▸ **Work required**:
Every record below must be returned exactly as it was received.

------ Supplied material

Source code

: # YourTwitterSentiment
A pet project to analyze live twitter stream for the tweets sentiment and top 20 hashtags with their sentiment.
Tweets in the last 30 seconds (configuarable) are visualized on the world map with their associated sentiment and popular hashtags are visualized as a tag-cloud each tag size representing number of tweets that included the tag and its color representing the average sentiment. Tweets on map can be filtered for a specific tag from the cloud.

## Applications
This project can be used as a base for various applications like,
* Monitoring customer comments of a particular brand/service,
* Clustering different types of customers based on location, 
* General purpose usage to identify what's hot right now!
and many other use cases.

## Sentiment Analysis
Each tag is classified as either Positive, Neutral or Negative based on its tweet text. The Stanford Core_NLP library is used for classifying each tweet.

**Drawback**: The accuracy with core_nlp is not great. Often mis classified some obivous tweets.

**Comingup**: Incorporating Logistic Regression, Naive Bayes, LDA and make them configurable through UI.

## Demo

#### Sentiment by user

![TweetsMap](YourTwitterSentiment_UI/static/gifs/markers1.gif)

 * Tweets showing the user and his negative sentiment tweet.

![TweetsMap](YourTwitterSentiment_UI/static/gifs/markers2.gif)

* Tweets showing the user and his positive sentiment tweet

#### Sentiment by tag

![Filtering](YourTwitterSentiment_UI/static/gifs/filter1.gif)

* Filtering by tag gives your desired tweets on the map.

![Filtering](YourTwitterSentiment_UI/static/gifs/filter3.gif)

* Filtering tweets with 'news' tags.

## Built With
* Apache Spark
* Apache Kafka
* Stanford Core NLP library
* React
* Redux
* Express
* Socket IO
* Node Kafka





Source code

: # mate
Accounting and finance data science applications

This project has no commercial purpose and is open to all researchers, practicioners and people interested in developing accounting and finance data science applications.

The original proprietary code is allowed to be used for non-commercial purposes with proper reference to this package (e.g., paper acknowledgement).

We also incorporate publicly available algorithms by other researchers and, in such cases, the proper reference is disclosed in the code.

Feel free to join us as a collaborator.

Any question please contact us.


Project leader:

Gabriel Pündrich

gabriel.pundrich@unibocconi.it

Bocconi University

------------

▸ **Exercise answer**:
Source code

: # YourTwitterSentiment
A pet project to analyze live twitter stream for the tweets sentiment and top 20 hashtags with their sentiment.
Tweets in the last 30 seconds (configuarable) are visualized on the world map with their associated sentiment and popular hashtags are visualized as a tag-cloud each tag size representing number of tweets that included the tag and its color representing the average sentiment. Tweets on map can be filtered for a specific tag from the cloud.

## Applications
This project can be used as a base for various applications like,
* Monitoring customer comments of a particular brand/service,
* Clustering different types of customers based on location, 
* General purpose usage to identify what's hot right now!
and many other use cases.

## Sentiment Analysis
Each tag is classified as either Positive, Neutral or Negative based on its tweet text. The Stanford Core_NLP library is used for classifying each tweet.

**Drawback**: The accuracy with core_nlp is not great. Often mis classified some obivous tweets.

**Comingup**: Incorporating Logistic Regression, Naive Bayes, LDA and make them configurable through UI.

## Demo

#### Sentiment by user

![TweetsMap](YourTwitterSentiment_UI/static/gifs/markers1.gif)

 * Tweets showing the user and his negative sentiment tweet.

![TweetsMap](YourTwitterSentiment_UI/static/gifs/markers2.gif)

* Tweets showing the user and his positive sentiment tweet

#### Sentiment by tag

![Filtering](YourTwitterSentiment_UI/static/gifs/filter1.gif)

* Filtering by tag gives your desired tweets on the map.

![Filtering](YourTwitterSentiment_UI/static/gifs/filter3.gif)

* Filtering tweets with 'news' tags.

## Built With
* Apache Spark
* Apache Kafka
* Stanford Core NLP library
* React
* Redux
* Express
* Socket IO
* Node Kafka





Source code

: # mate
Accounting and finance data science applications

This project has no commercial purpose and is open to all researchers, practicioners and people interested in developing accounting and finance data science applications.

The original proprietary code is allowed to be used for non-commercial purposes with proper reference to this package (e.g., paper acknowledgement).

We also incorporate publicly available algorithms by other researchers and, in such cases, the proper reference is disclosed in the code.

Feel free to join us as a collaborator.

Any question please contact us.


Project leader:

Gabriel Pündrich

gabriel.pundrich@unibocconi.it

Bocconi University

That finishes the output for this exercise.